Indirect spend procurement can also influence how successful a business is overall. For example, if a company doesn't find the right PR agency or advertising firm to represent it, it might struggle to attract customers, making it a challenge to get ahead or grow. Ensuring that the people who work for a company are well-trained and that they are happy and engaged with their work is also essential for a business' success. Companies without sufficient human resources are more likely to spend more time searching for employees and might struggle with employee retention. A revolving door of staff harms company culture, which can ultimately hurt a business' bottom line.
Goals of Indirect Spend Procurement
A solid indirect procurement strategy has the goal of saving one of two things — money or time.
Cost reduction is a common goal. A company might look for vendors or agencies that offer their services at a price that is considerably less than the other firms.
Some businesses hope to save time rather than money when it comes to indirect spend procurement. They might choose a more expensive agency or a pricier service if it promises to solve a problem more quickly than a lower-cost option.
Depending on the size of a company, it is not uncommon for different departments to work with different vendors to provide the same service. For example, one department might work with Tech Company A while another department works with Tech Company B, instead of every department at the company using the same tech company. Finding a way to align each department and consolidate indirect spend can lead to considerable savings.
Comparing Direct and Indirect Procurement
The most significant difference between indirect and direct procurement is how a business uses the items or services purchased. Direct spend items go right into the products or services a company produces or offers. Indirect spend items are more "behind the scenes." Indirect spend refers to the purchase or acquisition of items or services that a business will use internally. You could say that direct spend is the cost of being in business while indirect spend is the cost of doing business.
Some argue that indirect spend is considerably more nuanced than direct spend. If your business produces smartphones, then you need to purchase items such as glass screens and Lithium-ion batteries to put the phones together. Typically, only one department needs to make direct spend purchases. Indirect spend is often spread across a company. If different departments aren't in communication with each other, it is likely that a business is spending more than it needs to on indirect spend. Marketing, consulting and IT services are all areas where there might be overlap across different departments.
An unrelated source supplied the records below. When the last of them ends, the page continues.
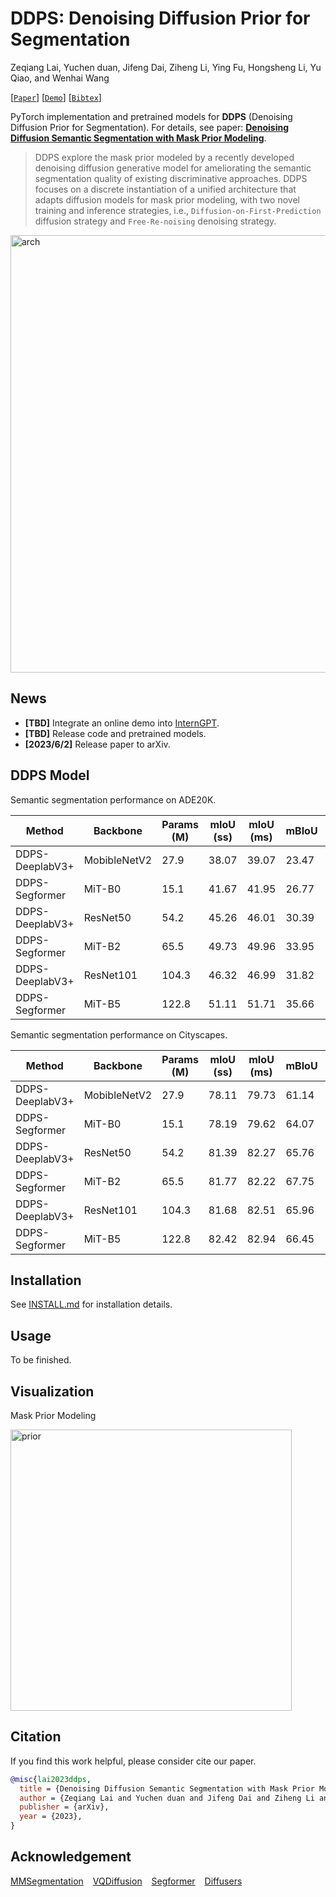 # DDPS: Denoising Diffusion Prior for Segmentation

Zeqiang Lai, Yuchen duan, Jifeng Dai, Ziheng Li, Ying Fu, Hongsheng Li, Yu Qiao, and Wenhai Wang

[[`Paper`](https://arxiv.org/abs/2306.01721)] [[`Demo`](https://github.com/OpenGVLab/InternGPT)] [[`Bibtex`](#citation)]

PyTorch implementation and pretrained models for **DDPS** (Denoising Diffusion Prior for Segmentation). For details, see paper: [**Denoising Diffusion Semantic Segmentation with Mask Prior Modeling**](https://arxiv.org/abs/2306.01721).

> DDPS explore the mask prior modeled by a recently developed denoising diffusion generative model for ameliorating the semantic segmentation quality of existing discriminative approaches. DDPS focuses on a discrete instantiation of a unified architecture that adapts diffusion models for mask prior modeling, with two novel training and inference strategies, i.e., `Diffusion-on-First-Prediction` diffusion strategy and `Free-Re-noising` denoising strategy.

<img width="700" alt="arch" src="https://github.com/OpenGVLab/DDPS/assets/26198430/769ad1f2-d5b9-442e-bd0a-9211be705dc1">


## News

- **[TBD]** Integrate an online demo into [InternGPT](https://github.com/OpenGVLab/InternGPT).
- **[TBD]** Release code and pretrained models.
- **[2023/6/2]** Release paper to arXiv. 

## DDPS Model

Semantic segmentation performance on ADE20K.

| Method          | Backbone     | Params (M) | mIoU (ss) | mIoU (ms) | mBIoU | Download       |
| --------------- | ------------ | ---------- | --------- | --------- | ----- | -------------- |
| DDPS-DeeplabV3+ | MobibleNetV2 | 27.9       | 38.07     | 39.07     | 23.47 | [checkpoint]() |
| DDPS-Segformer  | MiT-B0       | 15.1       | 41.67     | 41.95     | 26.77 | [checkpoint]() |
| DDPS-DeeplabV3+ | ResNet50     | 54.2       | 45.26     | 46.01     | 30.39 | [checkpoint]() |
| DDPS-Segformer  | MiT-B2       | 65.5       | 49.73     | 49.96     | 33.95 | [checkpoint]() |
| DDPS-DeeplabV3+ | ResNet101    | 104.3      | 46.32     | 46.99     | 31.82 | [checkpoint]() |
| DDPS-Segformer  | MiT-B5       | 122.8      | 51.11     | 51.71     | 35.66 | [checkpoint]() |

Semantic segmentation performance on Cityscapes.

| Method          | Backbone     | Params (M) | mIoU (ss) | mIoU (ms) | mBIoU | Download       |
| --------------- | ------------ | ---------- | --------- | --------- | ----- | -------------- |
| DDPS-DeeplabV3+ | MobibleNetV2 | 27.9       | 78.11     | 79.73     | 61.14 | [checkpoint]() |
| DDPS-Segformer  | MiT-B0       | 15.1       | 78.19     | 79.62     | 64.07 | [checkpoint]() |
| DDPS-DeeplabV3+ | ResNet50     | 54.2       | 81.39     | 82.27     | 65.76 | [checkpoint]() |
| DDPS-Segformer  | MiT-B2       | 65.5       | 81.77     | 82.22     | 67.75 | [checkpoint]() |
| DDPS-DeeplabV3+ | ResNet101    | 104.3      | 81.68     | 82.51     | 65.96 | [checkpoint]() |
| DDPS-Segformer  | MiT-B5       | 122.8      | 82.42     | 82.94     | 66.45 | [checkpoint]() |

## Installation

See [INSTALL.md](INSTALL.md) for installation details.

## Usage

To be finished.

## Visualization

Mask Prior Modeling

<img width="450" alt="prior" src="https://github.com/OpenGVLab/DDPS/assets/26198430/3bec572b-c2b5-4094-9fdb-b9f3fcf41333">

## Citation

If you find this work helpful, please consider cite our paper.

```bibtex
@misc{lai2023ddps,
  title = {Denoising Diffusion Semantic Segmentation with Mask Prior Modeling},
  author = {Zeqiang Lai and Yuchen duan and Jifeng Dai and Ziheng Li and Ying Fu and Hongsheng Li and Yu Qiao and Wenhai Wang},
  publisher = {arXiv},
  year = {2023},
}
```

## Acknowledgement

[MMSegmentation](https://github.com/open-mmlab/mmsegmentation) &ensp;  [VQDiffusion](https://github.com/cientgu/VQ-Diffusion)  &ensp;  [Segformer](https://github.com/NVlabs/SegFormer) &ensp; [Diffusers](https://github.com/huggingface/diffusers)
Although direct spend and indirect spend are different, they have one thing in common — businesses need both of them. If there's an issue with a company's direct spend procurement, such as a sudden jump in the increase of a raw material or a shipment that goes missing, then the company can risk missing production or delivery deadlines or might fail to create and send out new product completely.
If there's a problem with indirect spend procurement, such as difficulty hiring an advertising agency or storing documents and data in multiple locations, a company is likely to struggle to operate efficiently and can notice a drop in productivity and revenue.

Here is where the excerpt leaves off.